* [About this exercise]
Omit the pictures, and output the rest of the entries exactly as written.
** Given entries follows **
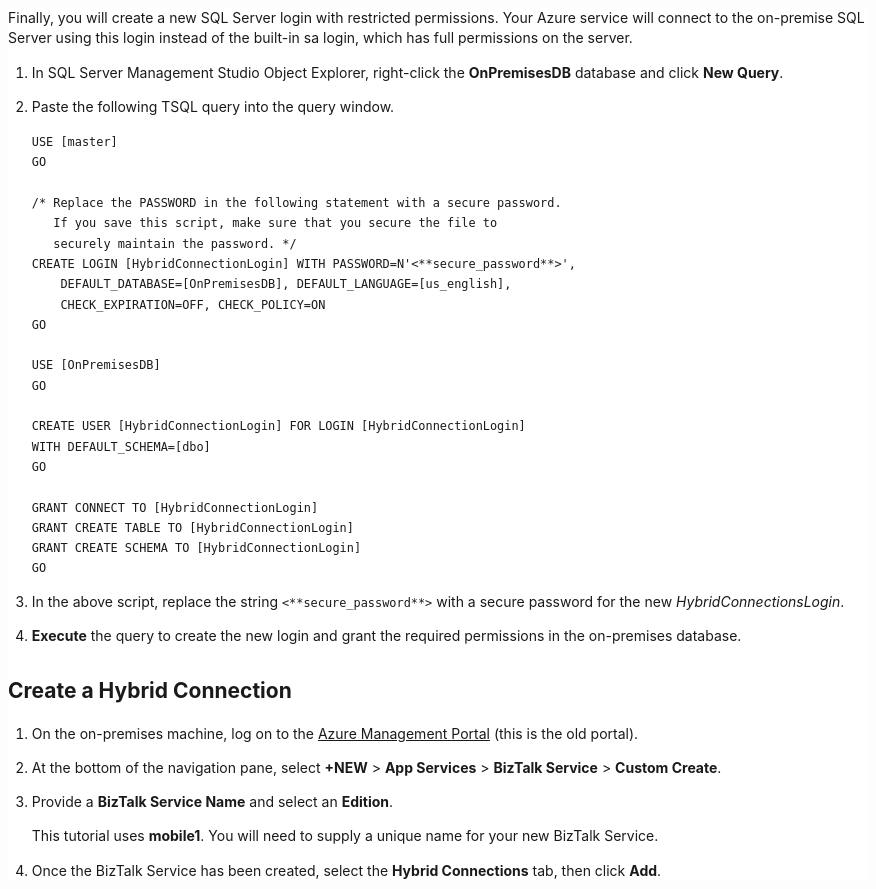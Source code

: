 Finally, you will create a new SQL Server login with restricted permissions. Your Azure service will connect to the on-premise SQL Server using this login instead of the built-in sa login, which has full permissions on the server.

1. In SQL Server Management Studio Object Explorer, right-click the **OnPremisesDB** database and click **New Query**.

2.  Paste the following TSQL query into the query window.

		USE [master]
		GO

		/* Replace the PASSWORD in the following statement with a secure password.
		   If you save this script, make sure that you secure the file to
		   securely maintain the password. */
		CREATE LOGIN [HybridConnectionLogin] WITH PASSWORD=N'<**secure_password**>',
			DEFAULT_DATABASE=[OnPremisesDB], DEFAULT_LANGUAGE=[us_english],
			CHECK_EXPIRATION=OFF, CHECK_POLICY=ON
		GO

		USE [OnPremisesDB]
		GO

		CREATE USER [HybridConnectionLogin] FOR LOGIN [HybridConnectionLogin]
		WITH DEFAULT_SCHEMA=[dbo]
		GO

		GRANT CONNECT TO [HybridConnectionLogin]
		GRANT CREATE TABLE TO [HybridConnectionLogin]
		GRANT CREATE SCHEMA TO [HybridConnectionLogin]
		GO  

3. In the above script, replace the string `<**secure_password**>` with a secure password for the new *HybridConnectionsLogin*.

4. **Execute** the query to create the new login and grant the required permissions in the on-premises database.


## Create a Hybrid Connection


1. On the on-premises machine, log on to the [Azure Management Portal](http://manager.windowsazure.com) (this is the old portal).

2. At the bottom of the navigation pane, select **+NEW** > **App Services** > **BizTalk Service** > **Custom Create**.

3. Provide a **BizTalk Service Name** and select an **Edition**.

	This tutorial uses **mobile1**. You will need to supply a unique name for your new BizTalk Service.

4. Once the BizTalk Service has been created, select the **Hybrid Connections** tab, then click **Add**.


[Azure classic portal]: http://manage.windowsazure.com
[Get started with Mobile Services]: mobile-services-dotnet-backend-windows-store-dotnet-get-started.md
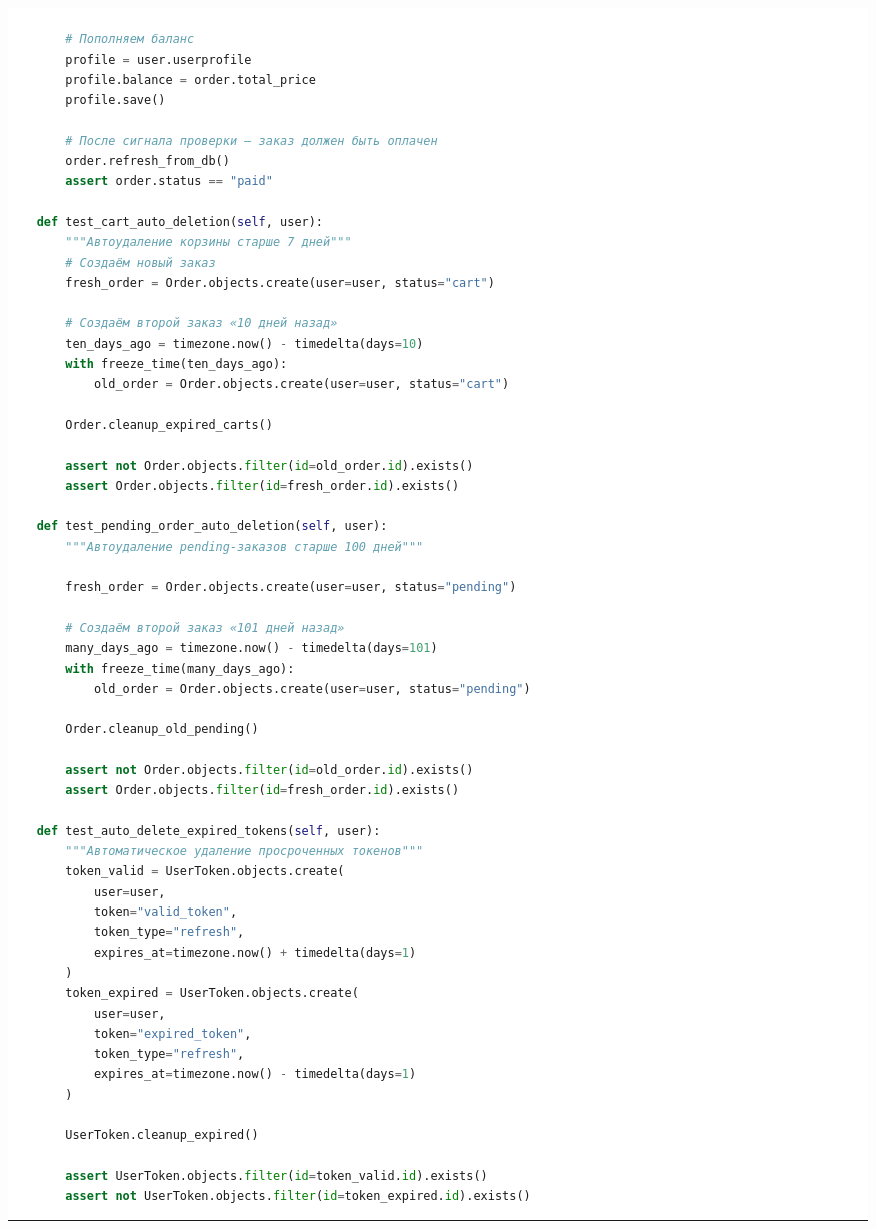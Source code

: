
 ```python

        # Пополняем баланс
        profile = user.userprofile
        profile.balance = order.total_price
        profile.save()

        # После сигнала проверки — заказ должен быть оплачен
        order.refresh_from_db()
        assert order.status == "paid"

    def test_cart_auto_deletion(self, user):
        """Автоудаление корзины старше 7 дней"""
        # Создаём новый заказ
        fresh_order = Order.objects.create(user=user, status="cart")

        # Создаём второй заказ «10 дней назад»
        ten_days_ago = timezone.now() - timedelta(days=10)
        with freeze_time(ten_days_ago):
            old_order = Order.objects.create(user=user, status="cart")

        Order.cleanup_expired_carts()

        assert not Order.objects.filter(id=old_order.id).exists()
        assert Order.objects.filter(id=fresh_order.id).exists()

    def test_pending_order_auto_deletion(self, user):
        """Автоудаление pending-заказов старше 100 дней"""

        fresh_order = Order.objects.create(user=user, status="pending")

        # Создаём второй заказ «101 дней назад»
        many_days_ago = timezone.now() - timedelta(days=101)
        with freeze_time(many_days_ago):
            old_order = Order.objects.create(user=user, status="pending")

        Order.cleanup_old_pending()

        assert not Order.objects.filter(id=old_order.id).exists()
        assert Order.objects.filter(id=fresh_order.id).exists()

    def test_auto_delete_expired_tokens(self, user):
        """Автоматическое удаление просроченных токенов"""
        token_valid = UserToken.objects.create(
            user=user,
            token="valid_token",
            token_type="refresh",
            expires_at=timezone.now() + timedelta(days=1)
        )
        token_expired = UserToken.objects.create(
            user=user,
            token="expired_token",
            token_type="refresh",
            expires_at=timezone.now() - timedelta(days=1)
        )

        UserToken.cleanup_expired()

        assert UserToken.objects.filter(id=token_valid.id).exists()
        assert not UserToken.objects.filter(id=token_expired.id).exists()


```

---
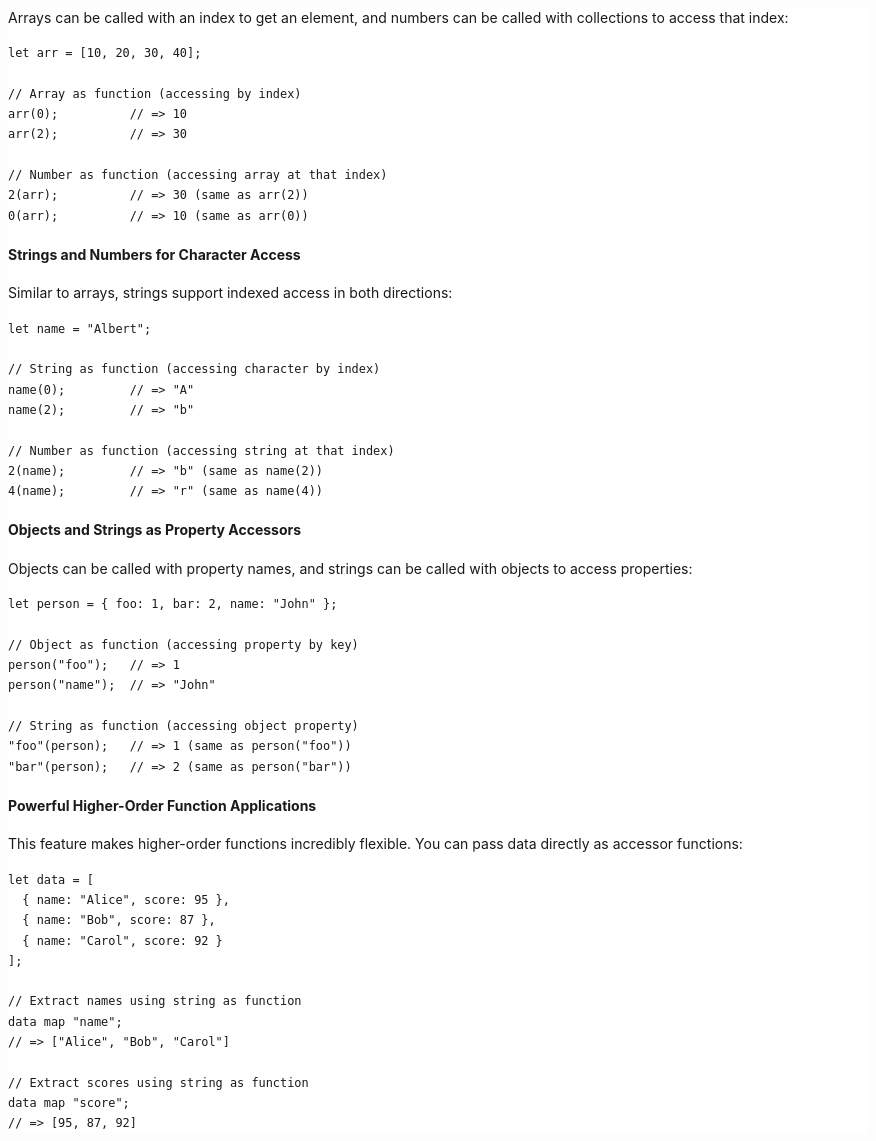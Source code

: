 Arrays can be called with an index to get an element, and numbers can be called with collections to access that index:

```lits
let arr = [10, 20, 30, 40];

// Array as function (accessing by index)
arr(0);          // => 10
arr(2);          // => 30

// Number as function (accessing array at that index)
2(arr);          // => 30 (same as arr(2))
0(arr);          // => 10 (same as arr(0))
```

#### Strings and Numbers for Character Access

Similar to arrays, strings support indexed access in both directions:

```lits
let name = "Albert";

// String as function (accessing character by index)
name(0);         // => "A"
name(2);         // => "b"

// Number as function (accessing string at that index)  
2(name);         // => "b" (same as name(2))
4(name);         // => "r" (same as name(4))
```

#### Objects and Strings as Property Accessors

Objects can be called with property names, and strings can be called with objects to access properties:

```lits
let person = { foo: 1, bar: 2, name: "John" };

// Object as function (accessing property by key)
person("foo");   // => 1
person("name");  // => "John"

// String as function (accessing object property)
"foo"(person);   // => 1 (same as person("foo"))
"bar"(person);   // => 2 (same as person("bar"))
```

#### Powerful Higher-Order Function Applications

This feature makes higher-order functions incredibly flexible. You can pass data directly as accessor functions:

```lits
let data = [
  { name: "Alice", score: 95 },
  { name: "Bob", score: 87 },
  { name: "Carol", score: 92 }
];

// Extract names using string as function
data map "name";
// => ["Alice", "Bob", "Carol"]

// Extract scores using string as function  
data map "score";
// => [95, 87, 92]

```

  [propName]: 95,
  ["level" ++ "Number"]: 5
** End of Given entries **
* [Written reply]
Source code

: Finally, you will create a new SQL Server login with restricted permissions. Your Azure service will connect to the on-premise SQL Server using this login instead of the built-in sa login, which has full permissions on the server.

1. In SQL Server Management Studio Object Explorer, right-click the **OnPremisesDB** database and click **New Query**.

2.  Paste the following TSQL query into the query window.

		USE [master]
		GO

		/* Replace the PASSWORD in the following statement with a secure password.
		   If you save this script, make sure that you secure the file to
		   securely maintain the password. */
		CREATE LOGIN [HybridConnectionLogin] WITH PASSWORD=N'<**secure_password**>',
			DEFAULT_DATABASE=[OnPremisesDB], DEFAULT_LANGUAGE=[us_english],
			CHECK_EXPIRATION=OFF, CHECK_POLICY=ON
		GO

		USE [OnPremisesDB]
		GO

		CREATE USER [HybridConnectionLogin] FOR LOGIN [HybridConnectionLogin]
		WITH DEFAULT_SCHEMA=[dbo]
		GO

		GRANT CONNECT TO [HybridConnectionLogin]
		GRANT CREATE TABLE TO [HybridConnectionLogin]
		GRANT CREATE SCHEMA TO [HybridConnectionLogin]
		GO  

3. In the above script, replace the string `<**secure_password**>` with a secure password for the new *HybridConnectionsLogin*.

4. **Execute** the query to create the new login and grant the required permissions in the on-premises database.


## Create a Hybrid Connection


1. On the on-premises machine, log on to the [Azure Management Portal](http://manager.windowsazure.com) (this is the old portal).

2. At the bottom of the navigation pane, select **+NEW** > **App Services** > **BizTalk Service** > **Custom Create**.

3. Provide a **BizTalk Service Name** and select an **Edition**.

	This tutorial uses **mobile1**. You will need to supply a unique name for your new BizTalk Service.

4. Once the BizTalk Service has been created, select the **Hybrid Connections** tab, then click **Add**.


[Azure classic portal]: http://manage.windowsazure.com
[Get started with Mobile Services]: mobile-services-dotnet-backend-windows-store-dotnet-get-started.md
Source code

:
 ```python

        # Пополняем баланс
        profile = user.userprofile
        profile.balance = order.total_price
        profile.save()

        # После сигнала проверки — заказ должен быть оплачен
        order.refresh_from_db()
        assert order.status == "paid"

    def test_cart_auto_deletion(self, user):
        """Автоудаление корзины старше 7 дней"""
        # Создаём новый заказ
        fresh_order = Order.objects.create(user=user, status="cart")

        # Создаём второй заказ «10 дней назад»
        ten_days_ago = timezone.now() - timedelta(days=10)
        with freeze_time(ten_days_ago):
            old_order = Order.objects.create(user=user, status="cart")

        Order.cleanup_expired_carts()

        assert not Order.objects.filter(id=old_order.id).exists()
        assert Order.objects.filter(id=fresh_order.id).exists()

    def test_pending_order_auto_deletion(self, user):
        """Автоудаление pending-заказов старше 100 дней"""

        fresh_order = Order.objects.create(user=user, status="pending")

        # Создаём второй заказ «101 дней назад»
        many_days_ago = timezone.now() - timedelta(days=101)
        with freeze_time(many_days_ago):
            old_order = Order.objects.create(user=user, status="pending")

        Order.cleanup_old_pending()

        assert not Order.objects.filter(id=old_order.id).exists()
        assert Order.objects.filter(id=fresh_order.id).exists()

    def test_auto_delete_expired_tokens(self, user):
        """Автоматическое удаление просроченных токенов"""
        token_valid = UserToken.objects.create(
            user=user,
            token="valid_token",
            token_type="refresh",
            expires_at=timezone.now() + timedelta(days=1)
        )
        token_expired = UserToken.objects.create(
            user=user,
            token="expired_token",
            token_type="refresh",
            expires_at=timezone.now() - timedelta(days=1)
        )

        UserToken.cleanup_expired()

        assert UserToken.objects.filter(id=token_valid.id).exists()
        assert not UserToken.objects.filter(id=token_expired.id).exists()


```

---
Source code

: Arrays can be called with an index to get an element, and numbers can be called with collections to access that index:

```lits
let arr = [10, 20, 30, 40];

// Array as function (accessing by index)
arr(0);          // => 10
arr(2);          // => 30

// Number as function (accessing array at that index)
2(arr);          // => 30 (same as arr(2))
0(arr);          // => 10 (same as arr(0))
```

#### Strings and Numbers for Character Access

Similar to arrays, strings support indexed access in both directions:

```lits
let name = "Albert";

// String as function (accessing character by index)
name(0);         // => "A"
name(2);         // => "b"

// Number as function (accessing string at that index)  
2(name);         // => "b" (same as name(2))
4(name);         // => "r" (same as name(4))
```

#### Objects and Strings as Property Accessors

Objects can be called with property names, and strings can be called with objects to access properties:

```lits
let person = { foo: 1, bar: 2, name: "John" };

// Object as function (accessing property by key)
person("foo");   // => 1
person("name");  // => "John"

// String as function (accessing object property)
"foo"(person);   // => 1 (same as person("foo"))
"bar"(person);   // => 2 (same as person("bar"))
```

#### Powerful Higher-Order Function Applications

This feature makes higher-order functions incredibly flexible. You can pass data directly as accessor functions:

```lits
let data = [
  { name: "Alice", score: 95 },
  { name: "Bob", score: 87 },
  { name: "Carol", score: 92 }
];

// Extract names using string as function
data map "name";
// => ["Alice", "Bob", "Carol"]

// Extract scores using string as function  
data map "score";
// => [95, 87, 92]

```

  [propName]: 95,
  ["level" ++ "Number"]: 5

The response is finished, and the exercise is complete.